Variable Rate Car Loan

Variable rate car loans are popular with car buyers who are seeking low interest rates in combination with some flexibility around how they choose to repay the car loan. Variable rate loans can be used to purchase both new and used vehicles, and generally offer the choice of a secured or unsecured loan option. A selection of variable rate car loans are compared in the table below where you can also calculate your monthly repayment on your car loan for each of the loans using our car loan repayment calculator.

What is a variable rate car loan?

This type of car loan features an interest rate that may fluctuate across the term of your car loan at the discretion of the lender, so your repayments may change as and when the lender chooses to increases or decreases the interest rate on your car loan.

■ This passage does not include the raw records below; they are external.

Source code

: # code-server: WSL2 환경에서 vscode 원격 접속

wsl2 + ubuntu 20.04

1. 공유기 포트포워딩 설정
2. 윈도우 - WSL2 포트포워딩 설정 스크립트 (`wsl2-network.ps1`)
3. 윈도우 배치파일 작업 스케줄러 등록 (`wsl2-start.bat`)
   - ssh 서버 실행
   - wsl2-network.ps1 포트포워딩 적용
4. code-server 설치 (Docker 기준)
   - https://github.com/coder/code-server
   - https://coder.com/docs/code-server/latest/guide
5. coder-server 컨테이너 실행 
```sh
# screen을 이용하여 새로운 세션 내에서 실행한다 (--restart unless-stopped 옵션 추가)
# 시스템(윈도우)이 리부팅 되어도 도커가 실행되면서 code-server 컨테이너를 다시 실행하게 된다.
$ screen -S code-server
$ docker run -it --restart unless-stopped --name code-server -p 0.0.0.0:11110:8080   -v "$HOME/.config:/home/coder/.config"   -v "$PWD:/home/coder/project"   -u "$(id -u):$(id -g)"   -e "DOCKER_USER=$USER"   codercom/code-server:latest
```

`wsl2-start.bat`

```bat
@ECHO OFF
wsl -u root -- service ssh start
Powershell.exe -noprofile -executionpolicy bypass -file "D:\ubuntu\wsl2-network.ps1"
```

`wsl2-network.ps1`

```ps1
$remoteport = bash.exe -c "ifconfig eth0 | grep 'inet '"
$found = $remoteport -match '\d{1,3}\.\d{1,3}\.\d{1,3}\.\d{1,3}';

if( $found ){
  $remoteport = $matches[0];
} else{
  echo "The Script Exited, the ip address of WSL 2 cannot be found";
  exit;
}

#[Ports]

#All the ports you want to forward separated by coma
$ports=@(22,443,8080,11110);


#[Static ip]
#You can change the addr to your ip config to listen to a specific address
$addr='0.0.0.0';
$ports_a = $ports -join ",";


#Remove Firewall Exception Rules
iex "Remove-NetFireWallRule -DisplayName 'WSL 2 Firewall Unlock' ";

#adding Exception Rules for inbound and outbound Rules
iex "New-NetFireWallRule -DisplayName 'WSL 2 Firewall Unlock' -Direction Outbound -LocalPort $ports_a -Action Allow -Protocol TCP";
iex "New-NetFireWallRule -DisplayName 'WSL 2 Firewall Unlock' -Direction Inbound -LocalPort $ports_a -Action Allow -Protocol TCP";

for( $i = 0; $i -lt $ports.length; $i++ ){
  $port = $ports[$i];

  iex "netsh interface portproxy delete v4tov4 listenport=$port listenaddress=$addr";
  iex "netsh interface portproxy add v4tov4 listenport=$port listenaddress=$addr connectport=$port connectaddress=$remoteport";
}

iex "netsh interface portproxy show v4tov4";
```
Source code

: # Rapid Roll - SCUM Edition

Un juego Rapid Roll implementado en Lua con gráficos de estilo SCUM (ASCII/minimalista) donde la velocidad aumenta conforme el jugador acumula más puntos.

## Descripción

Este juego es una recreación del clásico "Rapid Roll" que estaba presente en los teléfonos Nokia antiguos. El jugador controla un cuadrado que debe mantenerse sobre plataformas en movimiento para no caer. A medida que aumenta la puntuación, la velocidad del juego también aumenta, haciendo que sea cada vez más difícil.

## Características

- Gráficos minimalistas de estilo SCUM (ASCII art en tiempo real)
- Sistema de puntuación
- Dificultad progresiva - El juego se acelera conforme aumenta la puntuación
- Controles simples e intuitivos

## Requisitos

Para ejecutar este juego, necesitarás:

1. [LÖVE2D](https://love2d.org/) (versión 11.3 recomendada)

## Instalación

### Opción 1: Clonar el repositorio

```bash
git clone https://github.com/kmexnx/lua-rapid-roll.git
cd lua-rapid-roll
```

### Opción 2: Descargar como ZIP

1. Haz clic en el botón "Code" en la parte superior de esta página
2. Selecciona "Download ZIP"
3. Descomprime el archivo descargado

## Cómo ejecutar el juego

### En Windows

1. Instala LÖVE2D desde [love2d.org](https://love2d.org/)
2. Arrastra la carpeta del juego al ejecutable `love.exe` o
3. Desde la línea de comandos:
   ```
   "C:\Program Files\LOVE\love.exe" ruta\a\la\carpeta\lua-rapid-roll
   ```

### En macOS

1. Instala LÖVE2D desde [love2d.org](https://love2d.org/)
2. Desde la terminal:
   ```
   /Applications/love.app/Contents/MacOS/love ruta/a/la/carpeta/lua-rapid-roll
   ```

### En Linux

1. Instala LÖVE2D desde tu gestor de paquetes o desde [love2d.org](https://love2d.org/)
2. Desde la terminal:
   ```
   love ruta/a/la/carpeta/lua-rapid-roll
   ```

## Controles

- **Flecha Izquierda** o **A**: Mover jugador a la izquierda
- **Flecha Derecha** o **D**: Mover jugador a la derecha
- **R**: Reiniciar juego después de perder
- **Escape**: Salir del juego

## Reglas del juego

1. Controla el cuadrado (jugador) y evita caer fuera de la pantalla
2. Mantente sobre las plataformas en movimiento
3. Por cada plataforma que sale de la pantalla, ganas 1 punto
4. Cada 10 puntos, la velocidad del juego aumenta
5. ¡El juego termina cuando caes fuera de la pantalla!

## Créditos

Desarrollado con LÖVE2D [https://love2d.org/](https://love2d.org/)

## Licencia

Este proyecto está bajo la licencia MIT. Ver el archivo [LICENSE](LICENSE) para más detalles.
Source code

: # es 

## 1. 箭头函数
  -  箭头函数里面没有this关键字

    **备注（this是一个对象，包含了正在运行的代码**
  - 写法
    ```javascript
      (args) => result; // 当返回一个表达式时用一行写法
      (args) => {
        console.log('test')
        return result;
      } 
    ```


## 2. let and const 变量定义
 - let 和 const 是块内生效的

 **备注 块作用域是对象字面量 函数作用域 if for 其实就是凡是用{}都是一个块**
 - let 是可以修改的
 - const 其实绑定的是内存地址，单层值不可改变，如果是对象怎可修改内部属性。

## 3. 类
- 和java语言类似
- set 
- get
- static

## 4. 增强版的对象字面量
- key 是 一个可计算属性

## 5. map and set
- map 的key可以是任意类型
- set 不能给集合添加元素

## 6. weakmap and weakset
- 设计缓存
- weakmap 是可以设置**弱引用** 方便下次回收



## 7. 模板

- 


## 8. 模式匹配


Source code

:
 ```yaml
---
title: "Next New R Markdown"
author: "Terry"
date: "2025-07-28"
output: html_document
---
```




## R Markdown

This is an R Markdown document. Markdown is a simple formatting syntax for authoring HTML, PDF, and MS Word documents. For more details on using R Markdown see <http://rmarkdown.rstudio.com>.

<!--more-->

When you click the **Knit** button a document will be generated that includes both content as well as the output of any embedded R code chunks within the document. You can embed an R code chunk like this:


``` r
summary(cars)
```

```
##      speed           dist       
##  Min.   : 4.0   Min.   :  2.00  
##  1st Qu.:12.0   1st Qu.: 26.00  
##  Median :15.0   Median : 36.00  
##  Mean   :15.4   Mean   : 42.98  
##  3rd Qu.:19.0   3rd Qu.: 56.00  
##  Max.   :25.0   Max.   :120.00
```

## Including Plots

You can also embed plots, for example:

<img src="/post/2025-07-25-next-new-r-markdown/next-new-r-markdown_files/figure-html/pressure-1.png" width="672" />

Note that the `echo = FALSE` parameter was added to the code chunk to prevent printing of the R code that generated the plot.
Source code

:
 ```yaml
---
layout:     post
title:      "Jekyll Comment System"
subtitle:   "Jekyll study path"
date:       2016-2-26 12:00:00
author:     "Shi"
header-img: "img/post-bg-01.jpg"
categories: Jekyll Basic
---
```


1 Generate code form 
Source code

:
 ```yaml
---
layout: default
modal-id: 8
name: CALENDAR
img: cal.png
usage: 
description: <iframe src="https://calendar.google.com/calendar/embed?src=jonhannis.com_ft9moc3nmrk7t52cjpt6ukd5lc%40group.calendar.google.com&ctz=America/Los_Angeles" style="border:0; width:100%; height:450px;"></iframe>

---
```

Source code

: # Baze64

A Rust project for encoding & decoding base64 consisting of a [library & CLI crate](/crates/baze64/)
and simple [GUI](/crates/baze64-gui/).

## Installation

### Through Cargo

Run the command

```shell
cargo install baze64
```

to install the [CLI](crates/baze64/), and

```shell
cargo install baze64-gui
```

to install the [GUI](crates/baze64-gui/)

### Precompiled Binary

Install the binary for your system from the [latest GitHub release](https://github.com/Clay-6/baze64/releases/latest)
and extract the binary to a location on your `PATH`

In general variable rate car loans offer rates that are lower than fixed rate car loans and include more flexibility with facilities to make extra repayments and repay off your loan at any time during the loan term, without incurring any fees.


Why should I choose a Variable Rate Car Loan?

Before considering the detailed reasons of why a variable rate car loan maybe a good option for you it is wise to assess whether a variable rate is in synch with how you manage your finances and your appetite for including a level of risk in your car financing. A variable rate approach may well suit you if you are comfortable with the risks associated with not knowing how the interest rate on your car loan may change over the course of you’re your loan and you believe you will be able to take advantage of the flexible payment options designed to reduce your interest payments.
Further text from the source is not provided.